*Entries shown*
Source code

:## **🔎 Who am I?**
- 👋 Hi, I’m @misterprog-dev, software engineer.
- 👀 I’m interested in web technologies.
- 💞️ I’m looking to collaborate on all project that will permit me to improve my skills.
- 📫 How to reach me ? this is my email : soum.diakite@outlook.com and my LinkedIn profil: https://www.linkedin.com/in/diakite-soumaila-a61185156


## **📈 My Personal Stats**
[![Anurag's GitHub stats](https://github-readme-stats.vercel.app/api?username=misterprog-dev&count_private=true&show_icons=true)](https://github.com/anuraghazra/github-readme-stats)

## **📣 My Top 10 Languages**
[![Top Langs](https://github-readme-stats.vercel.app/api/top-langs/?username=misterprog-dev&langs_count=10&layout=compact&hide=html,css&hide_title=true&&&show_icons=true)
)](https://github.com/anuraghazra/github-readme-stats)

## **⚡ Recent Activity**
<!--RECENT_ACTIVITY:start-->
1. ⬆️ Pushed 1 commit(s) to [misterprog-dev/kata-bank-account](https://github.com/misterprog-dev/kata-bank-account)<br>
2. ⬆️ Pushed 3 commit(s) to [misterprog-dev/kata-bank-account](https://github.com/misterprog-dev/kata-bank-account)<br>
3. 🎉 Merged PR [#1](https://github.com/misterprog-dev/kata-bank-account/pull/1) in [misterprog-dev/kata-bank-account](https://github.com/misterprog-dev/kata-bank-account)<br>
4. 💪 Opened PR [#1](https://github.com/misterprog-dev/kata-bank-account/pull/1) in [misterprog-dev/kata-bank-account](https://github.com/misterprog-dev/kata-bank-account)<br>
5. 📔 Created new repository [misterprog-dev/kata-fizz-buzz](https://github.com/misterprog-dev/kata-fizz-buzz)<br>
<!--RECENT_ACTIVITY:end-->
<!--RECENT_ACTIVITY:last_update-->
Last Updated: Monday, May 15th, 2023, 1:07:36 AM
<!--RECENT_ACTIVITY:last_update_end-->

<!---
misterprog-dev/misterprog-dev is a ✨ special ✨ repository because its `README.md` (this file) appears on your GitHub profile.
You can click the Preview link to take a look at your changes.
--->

*Activity*
Transcribe exactly the line containing "4. 💪 Opened" and all remaining lines of the material, ending with the last one.

*The completed task*
4. 💪 Opened PR [#1](https://github.com/misterprog-dev/kata-bank-account/pull/1) in [misterprog-dev/kata-bank-account](https://github.com/misterprog-dev/kata-bank-account)<br>
5. 📔 Created new repository [misterprog-dev/kata-fizz-buzz](https://github.com/misterprog-dev/kata-fizz-buzz)<br>
<!--RECENT_ACTIVITY:end-->
<!--RECENT_ACTIVITY:last_update-->
Last Updated: Monday, May 15th, 2023, 1:07:36 AM
<!--RECENT_ACTIVITY:last_update_end-->

<!---
misterprog-dev/misterprog-dev is a ✨ special ✨ repository because its `README.md` (this file) appears on your GitHub profile.
You can click the Preview link to take a look at your changes.
--->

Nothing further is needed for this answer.